Following the example of Brussels, Seoul and Hamburg, the Senate of the German federal capital Berlin has just decided to ban the Uber app for booking private hire vehicles (‘Mietwagen’) and for booking private vehicles and their drivers (UberPOP). The app is contrary to the Passenger Transport Act and any infringement carries a fine of 25.000 euros. The injunction is not yet final (like in Hamburg, which suspended the ban pending legal procedures).
The Senate particularly wants to protect passengers using UberPOP’s unlicensed drivers and vehicles. In these cases drivers face a fine of 20.000 euros.
The international Taxi Times trade magazine recently revealed that passengers might not or only partly be covered by these operators’ private car insurance. One operator, working for Wundercar, a similar operation to UberPOP, had his insurance cancelled when the insurer found out the car was being used as a private taxi.

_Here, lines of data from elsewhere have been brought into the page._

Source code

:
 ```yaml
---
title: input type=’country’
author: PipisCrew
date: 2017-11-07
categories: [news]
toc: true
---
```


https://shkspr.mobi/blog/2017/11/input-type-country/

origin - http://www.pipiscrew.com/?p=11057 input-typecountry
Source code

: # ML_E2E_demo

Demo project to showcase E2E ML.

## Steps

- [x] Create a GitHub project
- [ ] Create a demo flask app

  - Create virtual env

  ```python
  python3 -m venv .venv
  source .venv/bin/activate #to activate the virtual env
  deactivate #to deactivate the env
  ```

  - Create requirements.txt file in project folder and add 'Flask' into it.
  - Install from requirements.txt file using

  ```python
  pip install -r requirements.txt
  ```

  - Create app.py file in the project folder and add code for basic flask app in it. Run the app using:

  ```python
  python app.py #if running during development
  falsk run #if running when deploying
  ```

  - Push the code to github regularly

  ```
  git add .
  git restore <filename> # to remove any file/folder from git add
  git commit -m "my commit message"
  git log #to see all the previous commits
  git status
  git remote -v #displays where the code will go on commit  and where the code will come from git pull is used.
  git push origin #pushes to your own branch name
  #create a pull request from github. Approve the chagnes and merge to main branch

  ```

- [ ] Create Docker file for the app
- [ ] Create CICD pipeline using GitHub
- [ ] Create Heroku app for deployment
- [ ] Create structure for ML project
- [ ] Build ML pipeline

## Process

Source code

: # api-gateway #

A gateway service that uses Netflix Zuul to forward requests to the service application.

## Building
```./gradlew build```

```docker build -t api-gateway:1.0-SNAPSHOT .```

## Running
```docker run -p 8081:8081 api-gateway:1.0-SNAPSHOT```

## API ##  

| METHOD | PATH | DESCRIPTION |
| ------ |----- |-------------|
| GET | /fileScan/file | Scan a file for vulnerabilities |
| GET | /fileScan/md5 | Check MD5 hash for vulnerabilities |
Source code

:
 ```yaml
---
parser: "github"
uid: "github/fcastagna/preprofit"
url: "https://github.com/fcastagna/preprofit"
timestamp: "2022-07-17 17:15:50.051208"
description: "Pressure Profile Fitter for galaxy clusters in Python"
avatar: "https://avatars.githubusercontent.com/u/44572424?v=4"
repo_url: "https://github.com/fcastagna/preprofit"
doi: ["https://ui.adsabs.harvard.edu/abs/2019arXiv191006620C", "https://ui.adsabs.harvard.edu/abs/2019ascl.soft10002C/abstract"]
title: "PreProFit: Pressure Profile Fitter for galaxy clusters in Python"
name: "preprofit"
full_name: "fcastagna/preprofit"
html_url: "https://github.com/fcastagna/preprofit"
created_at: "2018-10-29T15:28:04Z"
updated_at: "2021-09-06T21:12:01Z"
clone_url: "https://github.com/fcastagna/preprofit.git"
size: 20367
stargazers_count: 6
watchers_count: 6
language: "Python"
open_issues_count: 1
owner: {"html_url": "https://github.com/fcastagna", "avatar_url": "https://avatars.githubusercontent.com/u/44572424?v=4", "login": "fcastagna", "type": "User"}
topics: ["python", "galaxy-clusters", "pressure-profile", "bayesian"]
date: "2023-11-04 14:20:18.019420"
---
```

Uber has announced it will appeal and complains about ‘restricting the freedom of mobility in and around Berlin’:”The decision of the Berlin authorities is anything but progressive”, an Uber speaker told the Berlin Morgenpost newspaper. “You curtail the choice of consumers. As a new entrant, we introduce competition in the market which has not had any for years.”
The taxi industry, which, in many European cities took to the streets in protest on June 11, sees services like Uber and Wundercar – much cheaper than taxis – as illegal competition and a threat to their existence. As a public means of transport, the taxi is subject to strict rules and regulations, the taxi industry argues.
Berlin saw an impressive demonstration of a 1.000 taxi drivers, whilst in an unfortunate move that same day Berlin’s Mayor, Klaus Wowereit, visited Uber’s new HQ, wearing an ‘I love Uber’ hat and sunglasses.
• Berlin’s Uber-ban, following strong protests by the taxi trade, follows the example of Hamburg, Brussels and Seoul.